As long as the system that deals with the user basically needs to carry on authority management, otherwise which day operation undeserved to delete the library to you how to do. Open source authority management framework has SpringSecurity, Shiro, authority management model has RBAC, ACL, etc. It is better to choose the open source framework or to build wheels based on the authority management model. It is necessary to investigate and choose a suitable way to implement the company’s business. First of all, research and learn a wave of SpringSecurity
Through this article you will find out
SpringSecuritySome core classes in- use
SpringSecurityRole-based permission verification SpringSecurityThe shortage of the
SpringSecurity core classes
Because SpringSecurity is an investigative study, there will be no introduction to the source code. Permission management is authorization, authentication, authentication must first login to get user information, but here will not talk about login, logout and distributed session management, only introduce the authentication process of the core class, understand the core class can quickly integrate SpringSecurity framework.
Log in check
UsernamePasswordAuthenticationFilter=> User login verification, but this class does not actually do login verification, but through the ProviderManagerProviderManager=> There is one in this classList<AuthenticationProvider>, provides different verification methods, as long as one of them passes.
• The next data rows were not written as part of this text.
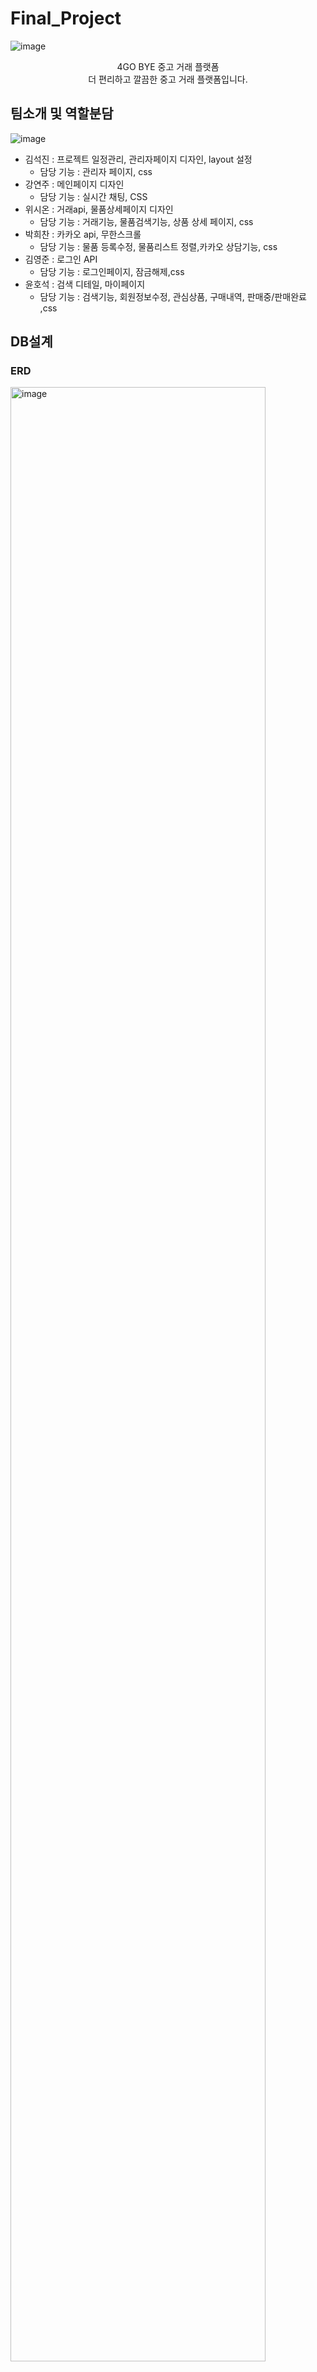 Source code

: 
# Final_Project


![image](https://github.com/ruky1/Final_Project/assets/45508671/5fd85f81-a0a1-4621-af52-38c5b4e65096)
<br>
<div align=center> 
4GO BYE 중고 거래 플랫폼<br>
더 편리하고 깔끔한 중고 거래 플랫폼입니다. <br>
</div>
</div>


## 팀소개 및 역할분담
![image](https://github.com/ruky1/Final_Project/assets/45508671/7b70ce1e-b69b-4e79-8db1-13682c361224)


- 김석진 : 프로젝트 일정관리, 관리자페이지 디자인, layout 설정
   - 담당 기능 : 관리자 페이지, css
- 강연주 : 메인페이지 디자인
  - 담당 기능 : 실시간 채팅, CSS
- 위시온 : 거래api, 물품상세페이지 디자인
  - 담당 기능 : 거래기능, 물품검색기능, 상품 상세 페이지, css
- 박희찬 : 카카오 api, 무한스크롤
  - 담당 기능 : 물품 등록수정, 물품리스트 정렬,카카오 상담기능, css
- 김영준 : 로그인 API
  - 담당 기능 : 로그인페이지, 잠금해제,css
- 윤호석 : 검색 디테일, 마이페이지
  - 담당 기능 : 검색기능, 회원정보수정, 관심상품, 구매내역, 판매중/판매완료 ,css

## DB설계

### ERD
<img width="90%" alt="image" src="https://github.com/ruky1/Final_Project/assets/45508671/431cc60e-4718-4666-be47-dca31b3fcdc1">

## Tech Stacks
![image](https://github.com/ruky1/Final_Project/assets/45508671/1f007ff3-9119-4d11-8196-136caf7aa3a9)


<div><h4>프론트엔드</h4>
    <img src="https://img.shields.io/badge/Bootstrap-7952B3?style=flat&logo=Bootstrap&logoColor=white">
    <img src="https://img.shields.io/badge/HTML5-E34F26?style=flat&logo=HTML5&logoColor=white">
    <img src="https://img.shields.io/badge/CSS3-1572B6?style=flat&logo=CSS3&logoColor=white">
    <img src="https://img.shields.io/badge/jQuery-0769AD?style=flat&logo=jQuery&logoColor=white">
    <img src="https://img.shields.io/badge/Javascript-F7DF1E?style=flat&logo=Javascript&logoColor=white">
</div>

<div><h4>백엔드</h4>
  <img src="https://img.shields.io/badge/Java-007396?style=flat&logo=Java&logoColor=white">
  <img src="https://img.shields.io/badge/JSP-007396?style=flat&logo=Java&logoColor=white">
  <img src="https://img.shields.io/badge/Apache%20Tomcat-F8DC75?style=flat&logo=Apache%20Tomcat&logoColor=white">
</div>

<div><h4>DB</h4>
  <img src="https://img.shields.io/badge/MySQL-4479A1?style=flat&logo=MySQL&logoColor=white">
  <img src="https://img.shields.io/badge/AWS-232F3E?style=flat&logo=AWS&logoColor=white">
</div>

<div><h4>communication</h4>
  <img src="https://img.shields.io/badge/Github-181717?style=flat&logo=Github&logoColor=white">
  <img src="https://img.shields.io/badge/Discord-5865F2?style=flat&logo=Github&logoColor=white">
</div><br>



## 연락처

프로젝트와 관련된 문의 및 협업은 아래 연락처로 연락바랍니다.

- 김석진 이메일 : pou11uyt@naver.com
  - Git 주소 : [https://github.com/ruky1](https://github.com/ruky1)
- 강연주 이메일 : 123rkdduswn@naver.com
  - Git 주소 : [https://github.com/qqqkyj](https://github.com/qqqkyj)
- 위시온 이메일 : wson1948@gmail.com
  - Git 주소 : [https://github.com/wwishh](https://github.com/wwishh)
- 박희찬 이메일 : luis1018@naver.com
  - Git 주소 : [https://github.com/itephc](https://github.com/itephc)
- 김영준 이메일 : sleepysudal@naver.com
  - Git 주소 : [https://github.com/sleepysudal](https://github.com/sleepysudal)
- 윤호석 이메일 : hs970216@naver.com
  - Git 주소 : [https://github.com/otfeb](https://github.com/otfeb)


## 시연 영상

### 김영준

-회원가입시 대소문자 구분
![회원가입](https://github.com/ruky1/Final_Project/assets/45508671/1c915e45-726e-454f-b9b0-82805e684002)

- 카카오 로그인
![카카오로그인](https://github.com/ruky1/Final_Project/assets/45508671/1785ed54-3458-4550-b55f-7def630bf716)

- 로그인 비밀번호 체크
![로그인체크](https://github.com/ruky1/Final_Project/assets/45508671/a0f8bd42-783b-4817-b0a9-befbc39dc314)

- 로그인 반복실패시 잠금처리 
![아이디 락](https://github.com/ruky1/Final_Project/assets/45508671/8dff89a2-059c-4ba1-92dd-553d4375ccfa)

- 로그인 잠금 처리 해제
![아이디 락 해제](https://github.com/ruky1/Final_Project/assets/45508671/28f6f6be-c600-46a7-b812-42d1e53398f4)

- 아이디 찾기
![아이디 찾기](https://github.com/ruky1/Final_Project/assets/45508671/e3d38efb-879f-42a1-86aa-b59aab4858e7)

- 비밀번호 찾기
![문자인증 활용한 비밀번호 찾기](https://github.com/ruky1/Final_Project/assets/45508671/02aca832-873e-4308-bd9b-8ea750a128db)


### 박희찬
- 글쓰기 페이지
![글쓰기페이지GIF](https://github.com/ruky1/Final_Project/assets/45508671/079841db-3f7c-44d5-8bf6-ce41a0d6b7bb)

- 카드 타입 게시글 출력
![카드타입GIF](https://github.com/ruky1/Final_Project/assets/45508671/f6cfd622-bf0d-4956-8c0a-ffc7ce82772c)

- 리스트 타입 출력
![리스트타입GIF](https://github.com/ruky1/Final_Project/assets/45508671/cc4ef396-d2c5-4ecc-91df-7966ebb3e62e)

- 지역단위 게시글 출력
![지역단위GIF](https://github.com/ruky1/Final_Project/assets/45508671/d73af089-5c0c-4ae9-87d2-c0abc03dffb9)

- 플러스 친구
![플러스친구GIF](https://github.com/ruky1/Final_Project/assets/45508671/b2e93cfb-028f-48e2-801e-6b832fbbb166)




### 윤호석
- 검색 디테일<br>
  최근 검색어 저장
![최근 검색어 기능1](https://github.com/ruky1/Final_Project/assets/45508671/7a7d2943-5533-42c5-a781-43c301b2ec2c)
해당 결과로 이동
![최근 검색어 기능 2](https://github.com/ruky1/Final_Project/assets/45508671/16e0441f-6233-4f9a-9a6f-3fbeea3d336e)
검색어 중복 저장 방지
![최근 검색어 기능 3](https://github.com/ruky1/Final_Project/assets/45508671/21ed53d3-a90f-49c5-a806-d2dc352312aa)
최근 검색어 삭제
![최근 검색어 기능 4](https://github.com/ruky1/Final_Project/assets/45508671/c12a6050-5c8b-4234-9bc0-904186317953)

- 인기 검색어(조회수 기준 20위)
![인기검색어](https://github.com/ruky1/Final_Project/assets/45508671/0bd2556f-9d71-40ba-b955-3f3093f3da16)

- 비회원 검색기(최근 검색 저장X)
![비회원 검색](https://github.com/ruky1/Final_Project/assets/45508671/c1ebb683-6a29-4e9f-bbb0-65040cc7c7dd)

- 마이페이지
![회원정보수정](https://github.com/ruky1/Final_Project/assets/45508671/ef03c27e-45fc-4d18-9445-7a899edea6fa)

- 관심상품
![관심상품](https://github.com/ruky1/Final_Project/assets/45508671/b9cdf9da-fa12-415a-9152-5cd49792600b)

- 판매 완료
![판매완료 1](https://github.com/ruky1/Final_Project/assets/45508671/04354520-4b31-4785-b0e6-269d29743ded)
판매 완료시 구매불가
![판매완료 2](https://github.com/ruky1/Final_Project/assets/45508671/3d337268-d5f0-486c-af60-2751bd6a0b4f)




### 위시온
- 검색 결과 화면
![검색어 자동완성 및 해당 키워드 강조 표시](https://github.com/ruky1/Final_Project/assets/45508671/9a1a5c8c-2ae6-48d3-994b-669ca035ce83)

- 검색 카테고리 및 필터 적용
![검색 카테고리 및 필터 적용](https://github.com/ruky1/Final_Project/assets/45508671/b837b846-7af6-4f90-a29b-32e081ffbeec)


- 조회수 누적_관심 상품 등록 및 상태 유지
![조회수 누적_관심 상품 등록 및 상태 유지](https://github.com/ruky1/Final_Project/assets/45508671/47d9de88-8c13-4030-b64f-e682cc985cdc)

- 상품 상세 페이지
![댓글 작성 및 수정 삭제1](https://github.com/ruky1/Final_Project/assets/45508671/c487fb3a-3595-4c04-be65-26777f573d15)

- 카카오페이 결제
![카카오페이 결제](https://github.com/ruky1/Final_Project/assets/45508671/6368b96d-2070-4617-b340-a7c61651ca5b)

-회원 등급 
![회원 등급](https://github.com/ruky1/Final_Project/assets/45508671/25eb10dd-6d98-46af-989e-f6677a9f50f4)

### 강연주
- 채팅구현


### 김석진 
- 관리자 페이지 이동 -로그인-
![어드민페이지 이동 -로그인](https://github.com/ruky1/Final_Project/assets/45508671/b48599be-c29c-4886-b8e9-2bf0184513be)

- 관리자 페이지 메인 
![어드민페이지 메인 그래프변동](https://github.com/ruky1/Final_Project/assets/45508671/4dbdebd5-a239-4b9c-86f2-f6380898fff0)

- 공지사항 다중모달 및 페이징
![어드민페이지 공지사항 다중모달,페이징처리](https://github.com/ruky1/Final_Project/assets/45508671/0d947c30-fd9e-496b-925e-e5d44f5a02f0)

- 공지사항 추가 수정 삭제
![어드민페이지 공지사항 추가수정삭제](https://github.com/ruky1/Final_Project/assets/45508671/f47c0505-dfae-4da7-ad40-5f6dc7d133c7)

- 공지사항 회원목록,거래내역
![어드민페이지 회원목록,거래내역이동](https://github.com/ruky1/Final_Project/assets/45508671/b7e9b727-a565-487a-baea-e2b9f92ba425)

- 권한에 따른 제약
![어드민페이지 상위권한](https://github.com/ruky1/Final_Project/assets/45508671/e7ab7197-52b0-4c8e-a0ef-f46b17f62112)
Usually we don’t deserve anything based on the username and password, rightAuthenticationProviderThe implementation class forAbstractUserDetailsAuthenticationProviderAbstractUserDetailsAuthenticationProvider=> Its login verification is by subclassadditionalAuthenticationChecksMethod accomplishedDaoAuthenticationProvider= >AbstractUserDetailsAuthenticationProviderIf the password we set (either memory based or database based) does not match the passed password, login verification failsUserDetailsService=> the only way through this interfaceloadUserByUsernameReturn user information such as username and password that we set (Is encapsulated asUserDetailsThe implementation of the class)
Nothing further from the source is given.